- **YOUR GOAL**
Go to the line below containing "When the logging" and print exactly from there through the line containing "that only a", both included. Print nothing else.

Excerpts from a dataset

- - -

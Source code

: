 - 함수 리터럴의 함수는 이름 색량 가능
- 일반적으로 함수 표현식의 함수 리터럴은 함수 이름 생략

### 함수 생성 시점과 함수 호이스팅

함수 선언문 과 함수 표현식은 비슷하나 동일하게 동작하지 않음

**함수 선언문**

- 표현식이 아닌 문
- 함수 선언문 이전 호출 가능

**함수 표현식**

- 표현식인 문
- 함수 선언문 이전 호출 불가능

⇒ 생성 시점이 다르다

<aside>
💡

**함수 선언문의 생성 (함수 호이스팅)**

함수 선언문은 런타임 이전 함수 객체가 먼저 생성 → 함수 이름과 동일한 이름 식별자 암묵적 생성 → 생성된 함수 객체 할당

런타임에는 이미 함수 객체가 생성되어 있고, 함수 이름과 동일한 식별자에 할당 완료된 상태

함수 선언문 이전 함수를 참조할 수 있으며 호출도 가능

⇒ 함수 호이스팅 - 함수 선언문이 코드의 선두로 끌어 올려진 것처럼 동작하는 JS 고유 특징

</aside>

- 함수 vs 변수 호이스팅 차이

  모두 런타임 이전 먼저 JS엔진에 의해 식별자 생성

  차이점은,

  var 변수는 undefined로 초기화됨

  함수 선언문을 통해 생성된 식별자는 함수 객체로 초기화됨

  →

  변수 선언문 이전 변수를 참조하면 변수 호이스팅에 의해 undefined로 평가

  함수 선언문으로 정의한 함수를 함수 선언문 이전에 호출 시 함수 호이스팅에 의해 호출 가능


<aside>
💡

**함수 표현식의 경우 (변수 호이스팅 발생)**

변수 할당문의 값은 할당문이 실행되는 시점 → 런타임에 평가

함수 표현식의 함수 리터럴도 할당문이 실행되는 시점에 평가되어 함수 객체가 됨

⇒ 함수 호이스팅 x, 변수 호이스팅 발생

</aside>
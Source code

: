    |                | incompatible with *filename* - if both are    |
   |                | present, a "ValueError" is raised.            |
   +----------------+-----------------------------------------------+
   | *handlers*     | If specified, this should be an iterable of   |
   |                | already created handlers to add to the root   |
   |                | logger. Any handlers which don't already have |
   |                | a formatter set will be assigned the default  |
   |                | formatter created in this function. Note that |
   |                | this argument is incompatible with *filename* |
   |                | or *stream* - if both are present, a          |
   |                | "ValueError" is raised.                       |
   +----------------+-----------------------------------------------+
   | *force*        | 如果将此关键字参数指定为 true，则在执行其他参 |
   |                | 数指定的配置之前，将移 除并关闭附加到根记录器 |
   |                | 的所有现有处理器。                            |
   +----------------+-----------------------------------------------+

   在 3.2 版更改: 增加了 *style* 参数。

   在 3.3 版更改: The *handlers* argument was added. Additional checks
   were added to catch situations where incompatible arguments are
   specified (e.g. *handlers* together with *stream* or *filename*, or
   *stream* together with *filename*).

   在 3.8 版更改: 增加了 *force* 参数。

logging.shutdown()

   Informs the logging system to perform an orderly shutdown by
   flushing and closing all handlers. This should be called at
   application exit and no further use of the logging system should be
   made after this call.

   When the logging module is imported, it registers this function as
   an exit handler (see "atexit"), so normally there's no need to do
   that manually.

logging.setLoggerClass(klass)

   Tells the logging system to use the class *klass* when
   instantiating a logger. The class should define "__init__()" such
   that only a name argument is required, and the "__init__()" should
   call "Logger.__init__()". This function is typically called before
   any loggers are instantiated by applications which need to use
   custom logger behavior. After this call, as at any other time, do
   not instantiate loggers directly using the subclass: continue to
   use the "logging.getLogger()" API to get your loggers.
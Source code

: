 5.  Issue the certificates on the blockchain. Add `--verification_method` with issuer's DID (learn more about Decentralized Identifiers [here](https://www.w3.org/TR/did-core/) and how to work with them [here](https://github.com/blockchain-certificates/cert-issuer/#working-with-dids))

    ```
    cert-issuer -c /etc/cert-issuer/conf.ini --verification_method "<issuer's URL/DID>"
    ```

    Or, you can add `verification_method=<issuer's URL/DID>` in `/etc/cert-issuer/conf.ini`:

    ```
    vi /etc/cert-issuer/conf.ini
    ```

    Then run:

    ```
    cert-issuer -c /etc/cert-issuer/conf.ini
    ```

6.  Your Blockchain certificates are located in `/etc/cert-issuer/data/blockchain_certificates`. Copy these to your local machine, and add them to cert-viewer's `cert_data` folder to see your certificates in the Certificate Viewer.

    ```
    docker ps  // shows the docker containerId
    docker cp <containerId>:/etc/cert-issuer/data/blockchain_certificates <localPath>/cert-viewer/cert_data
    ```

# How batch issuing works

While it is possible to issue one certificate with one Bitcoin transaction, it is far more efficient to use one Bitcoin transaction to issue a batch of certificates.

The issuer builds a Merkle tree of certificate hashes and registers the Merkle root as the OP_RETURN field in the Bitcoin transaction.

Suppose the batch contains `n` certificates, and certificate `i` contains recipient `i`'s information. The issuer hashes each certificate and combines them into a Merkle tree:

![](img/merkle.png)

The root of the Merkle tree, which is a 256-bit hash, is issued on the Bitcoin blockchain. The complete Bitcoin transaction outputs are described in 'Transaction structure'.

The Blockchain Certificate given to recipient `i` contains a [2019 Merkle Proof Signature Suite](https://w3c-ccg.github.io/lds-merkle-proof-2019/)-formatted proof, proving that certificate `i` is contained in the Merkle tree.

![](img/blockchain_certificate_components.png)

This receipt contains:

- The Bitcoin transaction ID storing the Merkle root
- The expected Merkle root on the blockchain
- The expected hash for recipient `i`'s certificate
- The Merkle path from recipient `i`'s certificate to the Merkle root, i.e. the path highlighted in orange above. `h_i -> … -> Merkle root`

- - -

- **EXERCISE OUTPUT**
   When the logging module is imported, it registers this function as
   an exit handler (see "atexit"), so normally there's no need to do
   that manually.

logging.setLoggerClass(klass)

   Tells the logging system to use the class *klass* when
   instantiating a logger. The class should define "__init__()" such
   that only a name argument is required, and the "__init__()" should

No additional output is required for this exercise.